USA Today, February 2021
Pentagon airstrikes against Iran-backed militias in Syria are not only the first military action taken by President Joe Biden. They are a test of his broad pledge to pursue a foreign policy that is more cooperative and mindful of international partners than his predecessor’s but still eschews the U.S. role as the world’s police to focus on making life better for Americans, some experts and lawmakers say.
Biden on Thursday night ordered the airstrikes on multiple facilities at a Syrian-Iraqi border control point in southeastern Syria in retaliation for rocket attacks on U.S. targets in neighboring Iraq. The Pentagon identified the targets as a “number of Iranian-backed militant groups including Kataib Hezbollah and Kataib Sayyid al-Shuhada.” It called the airstrikes “proportionate” and “defensive” and said the airstrikes were taken after consultation with coalition partners and unspecified “diplomatic measures.”

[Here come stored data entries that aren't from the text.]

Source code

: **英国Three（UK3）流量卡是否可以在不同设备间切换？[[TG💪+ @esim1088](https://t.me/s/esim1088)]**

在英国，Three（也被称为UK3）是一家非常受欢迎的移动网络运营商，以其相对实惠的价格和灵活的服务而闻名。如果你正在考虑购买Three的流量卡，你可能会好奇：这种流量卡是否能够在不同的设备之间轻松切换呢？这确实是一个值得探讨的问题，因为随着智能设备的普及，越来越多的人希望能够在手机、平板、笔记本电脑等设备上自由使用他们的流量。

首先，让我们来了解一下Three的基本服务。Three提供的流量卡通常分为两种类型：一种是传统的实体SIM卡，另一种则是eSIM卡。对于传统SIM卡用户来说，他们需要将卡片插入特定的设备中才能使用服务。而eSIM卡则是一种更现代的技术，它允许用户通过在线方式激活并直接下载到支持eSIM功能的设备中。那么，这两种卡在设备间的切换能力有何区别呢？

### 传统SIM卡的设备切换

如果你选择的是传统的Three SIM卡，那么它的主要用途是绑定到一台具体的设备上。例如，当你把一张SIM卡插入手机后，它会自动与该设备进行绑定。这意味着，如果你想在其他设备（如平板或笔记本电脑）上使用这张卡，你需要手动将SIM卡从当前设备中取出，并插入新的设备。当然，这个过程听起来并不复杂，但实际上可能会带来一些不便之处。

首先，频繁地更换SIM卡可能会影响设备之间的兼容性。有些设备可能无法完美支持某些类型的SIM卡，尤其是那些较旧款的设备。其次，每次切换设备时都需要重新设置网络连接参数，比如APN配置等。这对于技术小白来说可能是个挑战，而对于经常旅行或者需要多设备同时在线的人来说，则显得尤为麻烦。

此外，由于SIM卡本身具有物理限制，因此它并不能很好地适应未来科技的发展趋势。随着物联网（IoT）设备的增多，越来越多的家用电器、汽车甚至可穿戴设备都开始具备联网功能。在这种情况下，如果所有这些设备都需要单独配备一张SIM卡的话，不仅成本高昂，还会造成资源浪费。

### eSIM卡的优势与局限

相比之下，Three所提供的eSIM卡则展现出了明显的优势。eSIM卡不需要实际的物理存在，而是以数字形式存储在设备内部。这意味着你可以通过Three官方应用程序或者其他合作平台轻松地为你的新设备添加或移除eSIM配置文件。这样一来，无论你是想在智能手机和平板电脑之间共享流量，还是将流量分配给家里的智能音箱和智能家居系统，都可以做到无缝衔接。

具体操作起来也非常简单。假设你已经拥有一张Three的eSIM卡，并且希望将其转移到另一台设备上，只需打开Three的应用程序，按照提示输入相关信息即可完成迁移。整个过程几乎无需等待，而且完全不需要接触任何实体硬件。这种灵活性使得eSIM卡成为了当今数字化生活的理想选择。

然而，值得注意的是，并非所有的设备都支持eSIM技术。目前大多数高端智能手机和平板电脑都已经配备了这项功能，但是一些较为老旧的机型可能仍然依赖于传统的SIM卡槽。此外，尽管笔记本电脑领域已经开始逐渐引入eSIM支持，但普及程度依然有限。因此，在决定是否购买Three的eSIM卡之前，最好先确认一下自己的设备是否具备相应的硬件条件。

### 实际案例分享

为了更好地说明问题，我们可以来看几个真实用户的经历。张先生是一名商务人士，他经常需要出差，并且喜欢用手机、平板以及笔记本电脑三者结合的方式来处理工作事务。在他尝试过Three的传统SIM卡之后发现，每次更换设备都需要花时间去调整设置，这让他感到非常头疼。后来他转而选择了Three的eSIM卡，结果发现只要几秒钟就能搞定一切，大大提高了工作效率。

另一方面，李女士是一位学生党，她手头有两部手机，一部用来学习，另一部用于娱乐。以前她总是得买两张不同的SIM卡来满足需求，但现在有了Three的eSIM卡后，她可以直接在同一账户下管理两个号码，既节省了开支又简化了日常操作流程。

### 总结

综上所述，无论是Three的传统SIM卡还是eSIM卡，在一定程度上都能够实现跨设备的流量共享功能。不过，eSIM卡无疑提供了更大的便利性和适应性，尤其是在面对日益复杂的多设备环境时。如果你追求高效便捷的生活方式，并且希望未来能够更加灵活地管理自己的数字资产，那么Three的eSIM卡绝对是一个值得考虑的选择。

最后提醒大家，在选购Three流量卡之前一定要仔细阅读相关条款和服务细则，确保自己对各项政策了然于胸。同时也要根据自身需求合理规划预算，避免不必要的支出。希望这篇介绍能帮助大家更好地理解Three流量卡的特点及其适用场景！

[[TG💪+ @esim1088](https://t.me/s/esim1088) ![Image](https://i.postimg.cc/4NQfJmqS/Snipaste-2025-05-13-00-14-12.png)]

The military action comes as Washington and Tehran are locked in apparent stalemate over who should take the first step to revitalize a nuclear deal exited by the Trump administration; as Biden has vowed to recalibrate national security actions to favor the middle class; and as reporting from USA TODAY has revealed the voluminous scale of U.S. overseas military bases and counterterror operations two decades after 9/11.